Geary versuchte in seinen Tagtraum zurückzukehren, da wurde die Türglocke zu seinem Quartier betätigt. »Herein«, rief er resigniert, ohne die Augen zu öffnen.

Nach einer kurzen Pause hörte er eine ironische Stimme sagen: »Meinen Glückwunsch zu einem weiteren Sieg.«

Er schlug die Augen auf und sah Victoria Rione in der Türöffnung stehen. Als sie seinen Blick bemerkte, trat sie ein, woraufhin sich die Luke hinter ihr schloss. Sie nahm ihm gegenüber Platz. Anders als Desjani lehnte Rione sich entspannt zurück, wirkte dabei jedoch so angespannt wie eine Katze, die jeden Moment wieder aufspringen konnte. »Was verschafft mir diese Ehre?«

»Wie ich schon sagte: Ich bin gekommen, um meinen Glückwunsch auszusprechen.«

»Von wegen«, gab Geary mürrisch zurück. »Sie sind mir wochenlang aus dem Weg gegangen. Warum beschließen Sie auf einmal, sich wieder blicken zu lassen?«

Rione wich seinem Blick aus. »Ich habe meine Gründe. In dem jüngsten Gefecht haben wir ein Schiff der Callas-Republik verloren.«

»Die Glacis, ich weiß. Tut mir leid. Wir konnten noch etwa die Hälfte der Besatzung retten, die auf die übrigen Schiffe der Callas-Republik verteilt wurden.«

»Danke«, brachte sie verbissen heraus. »Ich hätte mich darum kümmern sollen. Schließlich ist das meine Zuständigkeit.«

»Nein, es ist meine, weil ich der Flottenbefehlshaber bin. Aber ich wäre Ihnen dankbar gewesen, wenn Sie mich dabei unterstützt hätten.

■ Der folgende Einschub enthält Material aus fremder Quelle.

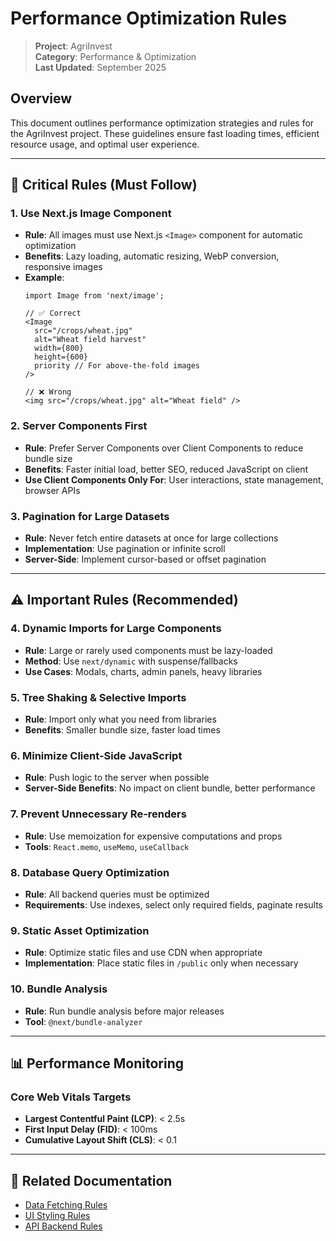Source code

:# Performance Optimization Rules

> **Project**: AgriInvest  
> **Category**: Performance & Optimization  
> **Last Updated**: September 2025

## Overview

This document outlines performance optimization strategies and rules for the AgriInvest project. These guidelines ensure fast loading times, efficient resource usage, and optimal user experience.

---

## 🚨 Critical Rules (Must Follow)

### 1. Use Next.js Image Component
- **Rule**: All images must use Next.js `<Image>` component for automatic optimization
- **Benefits**: Lazy loading, automatic resizing, WebP conversion, responsive images
- **Example**:
  ```tsx
  import Image from 'next/image';
  
  // ✅ Correct
  <Image 
    src="/crops/wheat.jpg" 
    alt="Wheat field harvest" 
    width={800} 
    height={600}
    priority // For above-the-fold images
  />
  
  // ❌ Wrong
  <img src="/crops/wheat.jpg" alt="Wheat field" />
  ```

### 2. Server Components First
- **Rule**: Prefer Server Components over Client Components to reduce bundle size
- **Benefits**: Faster initial load, better SEO, reduced JavaScript on client
- **Use Client Components Only For**: User interactions, state management, browser APIs

### 3. Pagination for Large Datasets
- **Rule**: Never fetch entire datasets at once for large collections
- **Implementation**: Use pagination or infinite scroll
- **Server-Side**: Implement cursor-based or offset pagination

---

## ⚠️ Important Rules (Recommended)

### 4. Dynamic Imports for Large Components
- **Rule**: Large or rarely used components must be lazy-loaded
- **Method**: Use `next/dynamic` with suspense/fallbacks
- **Use Cases**: Modals, charts, admin panels, heavy libraries

### 5. Tree Shaking & Selective Imports
- **Rule**: Import only what you need from libraries
- **Benefits**: Smaller bundle size, faster load times

### 6. Minimize Client-Side JavaScript
- **Rule**: Push logic to the server when possible
- **Server-Side Benefits**: No impact on client bundle, better performance

### 7. Prevent Unnecessary Re-renders
- **Rule**: Use memoization for expensive computations and props
- **Tools**: `React.memo`, `useMemo`, `useCallback`

### 8. Database Query Optimization
- **Rule**: All backend queries must be optimized
- **Requirements**: Use indexes, select only required fields, paginate results

### 9. Static Asset Optimization
- **Rule**: Optimize static files and use CDN when appropriate
- **Implementation**: Place static files in `/public` only when necessary

### 10. Bundle Analysis
- **Rule**: Run bundle analysis before major releases
- **Tool**: `@next/bundle-analyzer`

---

## 📊 Performance Monitoring

### Core Web Vitals Targets
- **Largest Contentful Paint (LCP)**: < 2.5s
- **First Input Delay (FID)**: < 100ms  
- **Cumulative Layout Shift (CLS)**: < 0.1

---

## 🔗 Related Documentation

- [Data Fetching Rules](./data_fetching.md)
- [UI Styling Rules](./ui_styling.md)
- [API Backend Rules](./api_backend.md)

Und offen gesagt, Madam Co-Präsidentin, die Schiffe der Callas-Republik fragen sich, wieso Sie nicht in engerem Kontakt mit ihnen gestanden haben.«

»Ich habe meine Gründe«, wiederholte Rione nach längerem Schweigen.

»Die könnten Sie mit jemandem teilen«, wandte Geary ein. »Waren Sie es nicht, die mir vor einer Weile empfahl, ich solle über meine Probleme reden?«

»Habe ich das gesagt? Waren Sie einsam?«, fügte Sie urplötzlich hinzu.

»Sie haben mir gefehlt.«

»Ich bin nicht die einzige Frau auf diesem Schiff, Captain Geary.«

»Sie sind die Einzige, die ich berühren kann«, betonte Geary energisch. »Das wissen Sie so gut wie ich. Alle anderen sind meine Untergebenen.«

Sie musterte ihn und ließ auf diese Weise, wie üblich, ihre Gefühle nicht erkennen. »Sie hatten niemanden, mit dem Sie reden konnten?«

»Ein paar Mal hatte ich jemanden. Mal Captain Duellos, mal Captain Desjani.«

»Ach?« Nach wie vor war es unmöglich zu sagen, was ihr durch den Kopf ging. »Captain Desjani? Haben Sie mit ihr darüber diskutiert, wie man am besten Syndiks abschlachtet?«

Das klang fast wieder wie Riones früherer, beißender Spott. Geary dachte gründlich über seine Erwiderung nach, beschloss dann jedoch, einfach mit offenen Karten zu spielen. »Vorwiegend waren es taktische und organisatorische Dinge. Aber wir sprachen auch einmal über Kosatka. Ich sagte ihr, wenn wir zurückgekehrt sind, würde ich den Planeten gern besuchen.«

Rione zog eine Augenbraue hoch.

»Wieso nicht? Es ist eine schöne Welt. Vielleicht könnte ich da nicht auf Dauer bleiben, aber ich würde gern noch einmal hin.«

»Diese Welt hat sich verändert, Captain Geary.«

»Das hat Desjani auch schon gesagt.« Er zuckte mit den Schultern. »Vielleicht will ich ja sehen, wie sie sich verändert hat. Vielleicht hilft es mir, die Tatsache zu begreifen, dass seit meinem letzten Besuch hundert Jahre vergangen sind.«

»Man würde Ihnen wohl kaum erlauben, sich da einfach so umzusehen«, wandte sie ein und verzog die Mundwinkel. »Black Jack würde von allen Seiten bestürmt werden.«

»Ich weiß. Desjani hat mir angeboten, mir den Planeten zu zeigen. Vielleicht könnte sie mir ja auch helfen, den Menschenmassen aus dem Weg zu gehen. Ihre Eltern leben noch, und ich kann mir vorstellen, dass sie uns helfen werden, damit wir nicht auffallen.«

Einen Moment lang rührte sich Victoria überhaupt nicht, dann entgegnete sie: »Sieh einer an. Tanya Desjani hat Sie zu sich nach Hause eingeladen, um Sie ihren Eltern vorzustellen.«

Es war ihm gar nicht bewusst gewesen, dass man Desjanis Angebot so deuten konnte. »Was ist los? Sind Sie eifersüchtig?«

Diesmal zog Rione ruckartig beide Augenbrauen hoch. »Wohl kaum.«

»Gut. Denn das Letzte, was ich will, ist, dass irgendjemand glaubt, ich sei an ihr oder sie sei an mir interessiert.« Hatte Rione die aus der Luft gegriffenen Gerüchte über ihn und Desjani gehört, auf die Duellos zu sprechen gekommen war?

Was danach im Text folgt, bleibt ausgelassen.